Top of INFORMATION

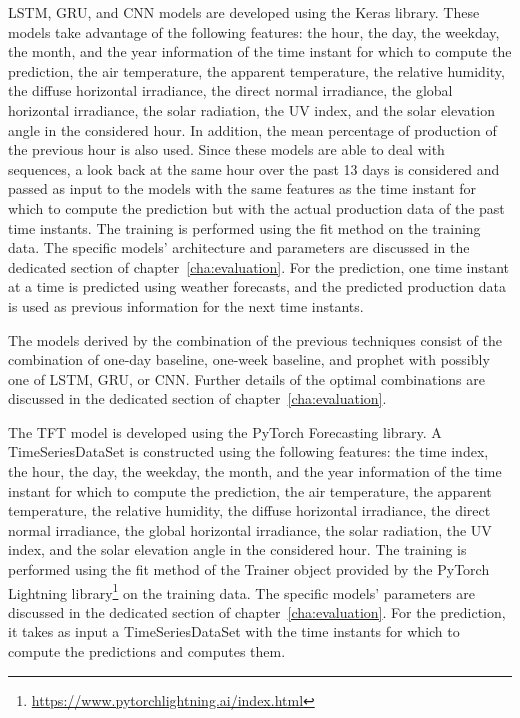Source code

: LSTM, GRU, and CNN models are developed using the Keras library.
These models take advantage of the following features: the hour, the day, the weekday, the month, and the year information of the time instant for which to compute the prediction, the air temperature, the apparent temperature, the relative humidity, the diffuse horizontal irradiance, the direct normal irradiance, the global horizontal irradiance, the solar radiation, the UV index, and the solar elevation angle in the considered hour.
In addition, the mean percentage of production of the previous hour is also used.
Since these models are able to deal with sequences, a look back at the same hour over the past 13 days is considered and passed as input to the models with the same features as the time instant for which to compute the prediction but with the actual production data of the past time instants.
The training is performed using the fit method on the training data.
The specific models’ architecture and parameters are discussed in the dedicated section of chapter~\ref{cha:evaluation}.
For the prediction, one time instant at a time is predicted using weather forecasts, and the predicted production data is used as previous information for the next time instants.

The models derived by the combination of the previous techniques consist of the combination of one-day baseline, one-week baseline, and prophet with possibly one of LSTM, GRU, or CNN.
Further details of the optimal combinations are discussed in the dedicated section of chapter~\ref{cha:evaluation}.

The TFT model is developed using the PyTorch Forecasting library.
A TimeSeriesDataSet is constructed using the following features: the time index, the hour, the day, the weekday, the month, and the year information of the time instant for which to compute the prediction, the air temperature, the apparent temperature, the relative humidity, the diffuse horizontal irradiance, the direct normal irradiance, the global horizontal irradiance, the solar radiation, the UV index, and the solar elevation angle in the considered hour.
The training is performed using the fit method of the Trainer object provided by the PyTorch Lightning library\footnote{ \url{https://www.pytorchlightning.ai/index.html} } on the training data.
The specific models’ parameters are discussed in the dedicated section of chapter~\ref{cha:evaluation}.
For the prediction, it takes as input a TimeSeriesDataSet with the time instants for which to compute the predictions and computes them.

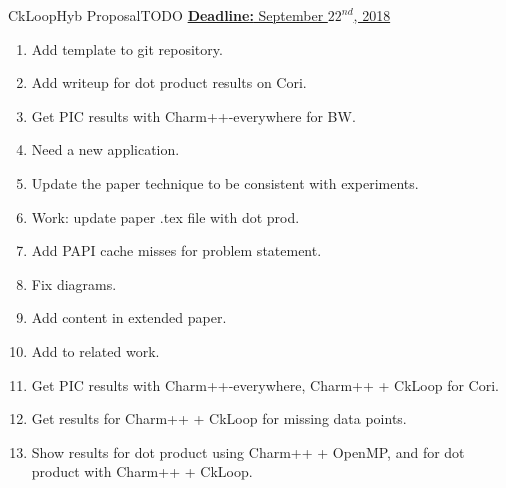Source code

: \begin{frame}{CkLoopHyb Proposal}{TODO}
\underline{\textbf{\small Deadline:} \small September $22^{nd}$, 2018}
\begin{enumerate}
\small \item \small Add template to git repository.
\item \small Add writeup for dot product results on Cori. 
\item \small Get PIC results with Charm++-everywhere for BW. 
\item \small Need a new application.
\item \small Update the paper technique to be consistent with experiments.
\item \small  Work: update paper .tex file with dot prod. 
\item \small  Add PAPI cache misses for problem statement. 
\item \small Fix diagrams.
\item \small Add content in extended paper.
\item \small Add to related work.
\item \small Get PIC results with Charm++-everywhere, Charm++ + CkLoop for Cori.
\item \small Get results for Charm++ + CkLoop for missing data points.
\item \small Show results for dot product using Charm++ + OpenMP, and for dot product with Charm++ + CkLoop. 
\seti 
\end{enumerate}
\end{frame}


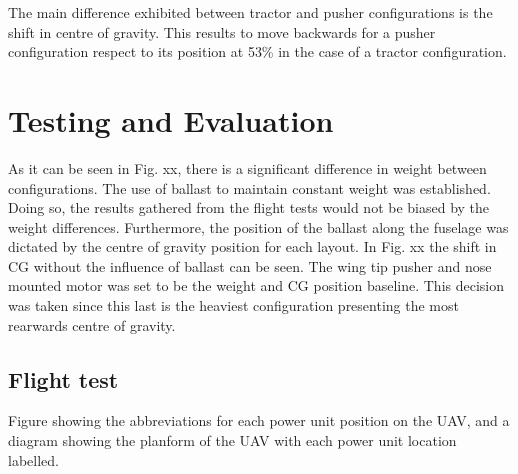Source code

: \documentclass[../../main.tex]{subfiles}
\begin{document}
The main difference exhibited between tractor and pusher configurations is the shift in centre of gravity.
This results to move backwards for a pusher configuration respect to its position at 53\% in the case of a tractor configuration.

\section{Testing and Evaluation} \label{sec:project-review:testing-and-evaluation}


As it can be seen in Fig. xx, there is a significant difference in weight between configurations.
The use of ballast to maintain constant weight was established.
Doing so, the results gathered from the flight tests would not be biased by the weight differences.
Furthermore, the position of the ballast along the fuselage was dictated by the centre of gravity position for each layout.
In Fig. xx the shift in CG without the influence of ballast can be seen.
The wing tip pusher and nose mounted motor was set to be the weight and CG position baseline.
This decision was taken since this last is the heaviest configuration presenting the most rearwards centre of gravity. 


\subsection{Flight test} \label{sec:project-review:testing-and-evaluation:flight-test}

Figure showing the abbreviations for each power unit position on the UAV, and a diagram showing the planform of the UAV with each power unit location labelled. 

\end{document}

Bottom of INFORMATION

** WHAT THE EXERCISE ASKS **
Return each entry exactly as given. Leave the images out.

** TASK ANSWER **
Source code

: LSTM, GRU, and CNN models are developed using the Keras library.
These models take advantage of the following features: the hour, the day, the weekday, the month, and the year information of the time instant for which to compute the prediction, the air temperature, the apparent temperature, the relative humidity, the diffuse horizontal irradiance, the direct normal irradiance, the global horizontal irradiance, the solar radiation, the UV index, and the solar elevation angle in the considered hour.
In addition, the mean percentage of production of the previous hour is also used.
Since these models are able to deal with sequences, a look back at the same hour over the past 13 days is considered and passed as input to the models with the same features as the time instant for which to compute the prediction but with the actual production data of the past time instants.
The training is performed using the fit method on the training data.
The specific models’ architecture and parameters are discussed in the dedicated section of chapter~\ref{cha:evaluation}.
For the prediction, one time instant at a time is predicted using weather forecasts, and the predicted production data is used as previous information for the next time instants.

The models derived by the combination of the previous techniques consist of the combination of one-day baseline, one-week baseline, and prophet with possibly one of LSTM, GRU, or CNN.
Further details of the optimal combinations are discussed in the dedicated section of chapter~\ref{cha:evaluation}.

The TFT model is developed using the PyTorch Forecasting library.
A TimeSeriesDataSet is constructed using the following features: the time index, the hour, the day, the weekday, the month, and the year information of the time instant for which to compute the prediction, the air temperature, the apparent temperature, the relative humidity, the diffuse horizontal irradiance, the direct normal irradiance, the global horizontal irradiance, the solar radiation, the UV index, and the solar elevation angle in the considered hour.
The training is performed using the fit method of the Trainer object provided by the PyTorch Lightning library\footnote{ \url{https://www.pytorchlightning.ai/index.html} } on the training data.
The specific models’ parameters are discussed in the dedicated section of chapter~\ref{cha:evaluation}.
For the prediction, it takes as input a TimeSeriesDataSet with the time instants for which to compute the predictions and computes them.

Source code

: \begin{frame}{CkLoopHyb Proposal}{TODO}
\underline{\textbf{\small Deadline:} \small September $22^{nd}$, 2018}
\begin{enumerate}
\small \item \small Add template to git repository.
\item \small Add writeup for dot product results on Cori. 
\item \small Get PIC results with Charm++-everywhere for BW. 
\item \small Need a new application.
\item \small Update the paper technique to be consistent with experiments.
\item \small  Work: update paper .tex file with dot prod. 
\item \small  Add PAPI cache misses for problem statement. 
\item \small Fix diagrams.
\item \small Add content in extended paper.
\item \small Add to related work.
\item \small Get PIC results with Charm++-everywhere, Charm++ + CkLoop for Cori.
\item \small Get results for Charm++ + CkLoop for missing data points.
\item \small Show results for dot product using Charm++ + OpenMP, and for dot product with Charm++ + CkLoop. 
\seti 
\end{enumerate}
\end{frame}


Source code

: \documentclass[../../main.tex]{subfiles}
\begin{document}
The main difference exhibited between tractor and pusher configurations is the shift in centre of gravity.
This results to move backwards for a pusher configuration respect to its position at 53\% in the case of a tractor configuration.

\section{Testing and Evaluation} \label{sec:project-review:testing-and-evaluation}


As it can be seen in Fig. xx, there is a significant difference in weight between configurations.
The use of ballast to maintain constant weight was established.
Doing so, the results gathered from the flight tests would not be biased by the weight differences.
Furthermore, the position of the ballast along the fuselage was dictated by the centre of gravity position for each layout.
In Fig. xx the shift in CG without the influence of ballast can be seen.
The wing tip pusher and nose mounted motor was set to be the weight and CG position baseline.
This decision was taken since this last is the heaviest configuration presenting the most rearwards centre of gravity. 


\subsection{Flight test} \label{sec:project-review:testing-and-evaluation:flight-test}

Figure showing the abbreviations for each power unit position on the UAV, and a diagram showing the planform of the UAV with each power unit location labelled. 

\end{document}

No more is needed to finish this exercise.